Yaptığımız araştırmalara göre bu zorlu şartlarda eğitim gören ve yaşamını idame etmeye çalışan insanların arka planında bir örneklik bir anlayışın olduğunu net görebiliyoruz. Bu örneklik şüphesiz hayatın bütün çilesini çekmiş, âlemlere rahmet olarak gönderilmiş, kavurucu sıcaklardan daha çok nasibini almış Hz. Muhammed (SAV) dir. O dönemin hâkim olan paradigması da bütün âlemleri ve sevgiliyi yaratan Allah’tır ve onun kelamıdır.
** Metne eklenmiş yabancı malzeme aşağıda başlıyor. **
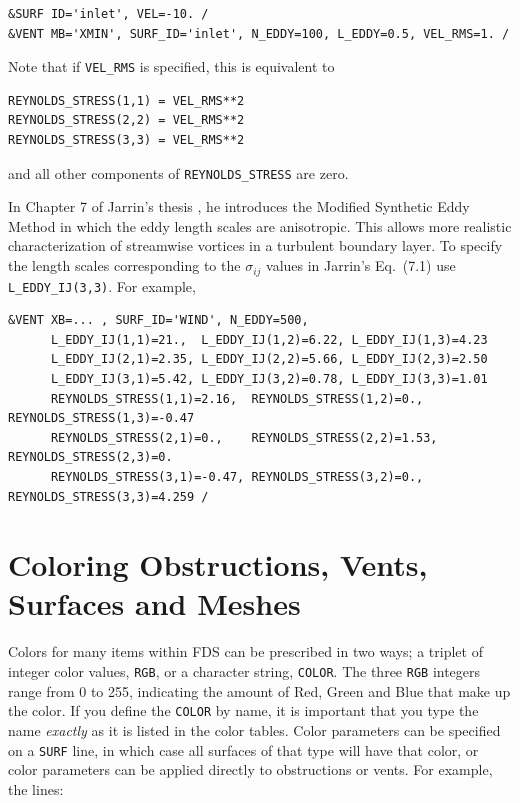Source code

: \documentclass[11pt]{book}
\newcommand{\ct}{\tt\small}
\begin{document}
\footnotesize
\begin{verbatim}
&SURF ID='inlet', VEL=-10. /
&VENT MB='XMIN', SURF_ID='inlet', N_EDDY=100, L_EDDY=0.5, VEL_RMS=1. /
\end{verbatim} \normalsize

\noindent Note that if {\ct VEL\_RMS} is specified, this is equivalent to

\footnotesize
\begin{verbatim}
REYNOLDS_STRESS(1,1) = VEL_RMS**2
REYNOLDS_STRESS(2,2) = VEL_RMS**2
REYNOLDS_STRESS(3,3) = VEL_RMS**2
\end{verbatim} \normalsize

\noindent and all other components of {\ct REYNOLDS\_STRESS} are zero.

In Chapter 7 of Jarrin's thesis \cite{Jarrin:2008}, he introduces the Modified Synthetic Eddy Method in which the eddy length scales are anisotropic.
This allows more realistic characterization of streamwise vortices in a turbulent boundary layer.
To specify the length scales corresponding to the $\sigma_{ij}$ values in Jarrin's Eq.~(7.1) use {\ct L\_EDDY\_IJ(3,3)}.  For example,

\footnotesize
\begin{verbatim}
&VENT XB=... , SURF_ID='WIND', N_EDDY=500,
      L_EDDY_IJ(1,1)=21.,  L_EDDY_IJ(1,2)=6.22, L_EDDY_IJ(1,3)=4.23
      L_EDDY_IJ(2,1)=2.35, L_EDDY_IJ(2,2)=5.66, L_EDDY_IJ(2,3)=2.50
      L_EDDY_IJ(3,1)=5.42, L_EDDY_IJ(3,2)=0.78, L_EDDY_IJ(3,3)=1.01
      REYNOLDS_STRESS(1,1)=2.16,  REYNOLDS_STRESS(1,2)=0.,   REYNOLDS_STRESS(1,3)=-0.47
      REYNOLDS_STRESS(2,1)=0.,    REYNOLDS_STRESS(2,2)=1.53, REYNOLDS_STRESS(2,3)=0.
      REYNOLDS_STRESS(3,1)=-0.47, REYNOLDS_STRESS(3,2)=0.,   REYNOLDS_STRESS(3,3)=4.259 /
\end{verbatim} \normalsize

\clearpage

\section{Coloring Obstructions, Vents, Surfaces and Meshes}
\label{info:colors}

Colors for many items within FDS can be prescribed in two ways; a triplet of
integer color values, {\ct RGB}, or a character string, {\ct COLOR}. The three {\ct RGB} integers range from 0 to 255, indicating the amount of Red, Green and Blue
that make up the color. If you define the {\ct COLOR} by name, it is important that you type the name {\em exactly} as it is listed in the color tables. Color parameters can be specified on a {\ct SURF} line, in which case all surfaces of that type will have that color, or color parameters can be applied directly to obstructions or vents. For example, the lines:
\end{document}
Bu öyle bir kelamdır ki ne şiirdir ne de bir türküdür bu inşirahtan başkası değildir.

Nedir inşirah?

Rahman ve Rahîm olan Allah'ın ismiyle. 1- Senin için bağrını açmadık mı? 2- İndirmedik mi senden o yükünü? 3- O sırtında gıcırdamakta olan (ve bu şekilde sana eziyet veren) yükünü? 4- Senin şanını yüceltmedik mi? 5- Demek ki, zorlukla beraber bir kolaylık var. 6- Evet o zorlukla beraber bir kolaylık var! 7- O halde boş kaldığında yine kalk yorul! 8- Ve ancak Rabbinden ümit et, hep O'na doğrul!